Opinião

Se for para fazer, fazemos já!

À excepção deste último ano, os últimos 6 anos da minha vida foram surpreendentemente reveladores da capacidade transformadora que há em incluir determinação, diversidade e novidade no nosso dia-a-dia. Em 2015 aventurei-me com a “minha” Catarina numa viagem de 3 meses que se revelou profundamente transformadora. A duração foi suficiente para abrandar, desligar das estruturas de pensamento cíclicas e recorrentes do meu quotidiano – a repetição estagna o intelecto – e, passar a fazer reflexões e descobertas, não só do mundo que se desenrolava à minha frente, como sobre mim mesmo.

De forma totalmente não intencional, fui parar a um processo que deve ser semelhante ao enlightenment do budismo. A verdade é que saí do sudeste asiático a perseguir os meus sonhos e eles lá se foram realizando.

Decidir partir e viajar durante uns meses, abandonando a nossa vida, é algo que exigiu alguma determinação. Não foi um período excessivamente longo, mas sabia que iria provocar uma disrupção nas nossas actividades profissionais. Pode-se dizer que há alguma coragem envolvida e que foi necessário ser um pouco impulsivo. Quando eu e a Catarina percebemos que queríamos mesmo fazer essa viagem, também percebemos que teríamos que dar um passo simbólico que seria comprar os bilhetes de avião: ida para Xangai e volta a partir de Banguecoque. Entre uma cidade e outra lá nos arranjaríamos e seria onde a experiência nos iria acontecer. Este impulso, esta maneira de fazer coisas de forma decidida, foi só a primeira das muitas aprendizagens.

Ora, achei que este preâmbulo faz sentido por causa daquilo que me inspira para escrever hoje. Na impossibilidade de continuar com o estilo de vida pré-pandemia, vivo os últimos meses numa autêntica luta para não reentrar no dia-a-dia repetitivo – criando canções e alimentando projectos que teimavam em permanecer na gaveta: aqueles projectos que só estavam à espera da “altura ideal”.

Embora todos saibamos que não há alturas certas para nada, muitos padecemos do mesmo mal. Por vezes confunde-se com procrastinação, mas acho que se trata de uma forma requintada de perfeccionismo: “Marcamos para depois, quando estiver bom tempo…”, ou “quando pudermos estar todos”. É fácil cair na ideia do “temos que combinar um jantar” e nunca mais nos lembrarmos… até perdermos o contexto e toda a experiência, ou eventualmente… ser tarde demais.

A Sónia Henriques escreveu aqui, recentemente, sobre esta última ideia de devermos aproveitar a presença com as pessoas que nos são queridas e, foi ela também, que me trouxe uma aprendizagem semelhante às que acontecem em viagem.
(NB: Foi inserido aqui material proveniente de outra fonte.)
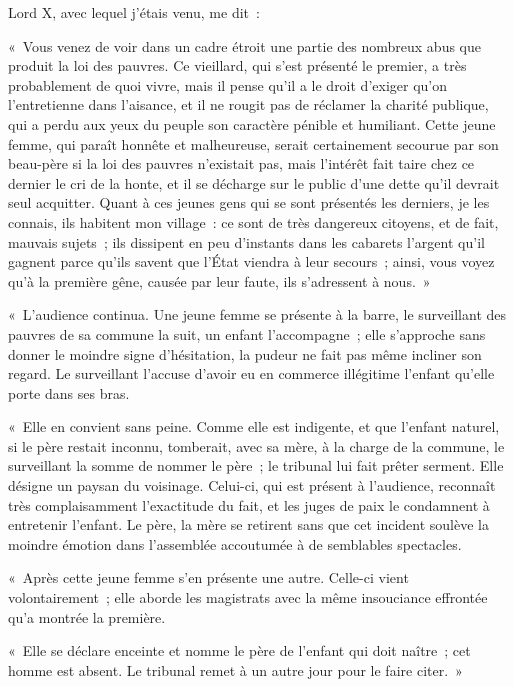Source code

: \documentclass[twoside]{book} %
\newenvironment{quoteblock}
  {\begin{quoting}\setstretch{0.9}} %
  {\end{quoting}}
\newcommand{\quoteskip}{\medskip}
\newenvironment{quotebar}{%
    \def\FrameCommand{{\color{rubric!10!}\vrule width 0.5em} \hspace{0.9em}}%
    \def\OuterFrameSep{0pt} %
    \MakeFramed {\advance\hsize-\width \FrameRestore}
  }%
  {%
    \endMakeFramed
  }
\renewenvironment{quoteblock}%
  {%
    \savenotes
    \setstretch{0.9}
    \begin{quotebar}
    \smallskip
  }
  {%
    \smallskip
    \end{quotebar}
    \spewnotes
  }
\begin{document}
\noindent Lord X, avec lequel j’étais venu, me dit :\par
\quoteskip\begin{quoteblock}
 \noindent « Vous venez de voir dans un cadre étroit une partie des nombreux abus que produit la loi des pauvres. Ce vieillard, qui s’est présenté le premier, a très probablement de quoi vivre, mais il pense qu’il a le droit d’exiger qu’on l’entretienne dans l’aisance, et il ne rougit pas de réclamer la charité publique, qui a perdu aux yeux du peuple son caractère pénible et humiliant. Cette jeune femme, qui paraît honnête et malheureuse, serait certainement secourue par son beau-père si la loi des pauvres n’existait pas, mais l’intérêt fait taire chez ce dernier le cri de la honte, et il se décharge sur le public d’une dette qu’il devrait seul acquitter. Quant à ces jeunes gens qui se sont présentés les derniers, je les connais, ils habitent mon village : ce sont de très dangereux citoyens, et de fait, mauvais sujets ; ils dissipent en peu d’instants dans les cabarets l’argent qu’il gagnent parce qu’ils savent que l’État viendra à leur secours ; ainsi, vous voyez qu’à la première gêne, causée par leur faute, ils s’adressent à nous. »
 \end{quoteblock}\quoteskip
\begin{quoteblock}
 \noindent « L'audience continua. Une jeune femme se présente à la barre, le surveillant des pauvres de sa commune la suit, un enfant l’accompagne ; elle s’approche sans donner le moindre signe d’hésitation, la pudeur ne fait pas même incliner son regard. Le surveillant l’accuse d’avoir eu en commerce illégitime l’enfant qu’elle porte dans ses bras.\par
 « Elle en convient sans peine. Comme elle est indigente, et que l’enfant naturel, si le père restait inconnu, tomberait, avec sa mère, à la charge de la commune, le surveillant la somme de nommer le père ; le tribunal lui fait prêter serment. Elle désigne un paysan du voisinage. Celui-ci, qui est présent à l’audience, reconnaît très complaisamment l’exactitude du fait, et les juges de paix le condamnent à entretenir l’enfant. Le père, la mère se retirent sans que cet incident soulève la moindre émotion dans l’assemblée accoutumée à de semblables spectacles.\par
 « Après cette jeune femme s’en présente une autre. Celle-ci vient volontairement ; elle aborde les magistrats avec la même insouciance effrontée qu’a montrée la première.\par
 « Elle se déclare enceinte et nomme le père de l’enfant qui doit naître ; cet homme est absent. Le tribunal remet à un autre jour pour le faire citer. »
 \end{quoteblock}\quoteskip
\end{document}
Há uns dias comentávamos como seria interessante reunirmos o conjunto de “cúmplices” da Resina. Sabíamos que reunir todos seria impossível, dado que os colunistas se encontram geograficamente dispersos, inclusivamente fora de Portugal – mas rapidamente a Sónia disse algo que posso aproximar a: “Marcamos já! Vai quem puder ir… e depois marca-se outro!”.

Assim fizemos. Como prevíamos, não foram todos, mas fez-se e valeu a pena. Não há problema em não ir toda a gente. Não há problema se chover. E nem há problema se alguém desmarcar à última da hora – a vida é feita destas pequenas coisas. Estas “pequenas” determinações diárias vão reforçando as experiências que temos neste tempo finito a que temos direito. Muita da alegria que temos na nossa vida tem a ver com as expectativas que criamos e com o perfeccionismo que, ironicamente, tem muito pouco a ver com tornar as coisas perfeitas.

PS – Ontem marquei um desses jantares que há muito estava marcado no ar. Marquem aquele café 🙂

Autor

Metade músico, metade produtor, metade apaixonado por viagens, metade inquieto profissional.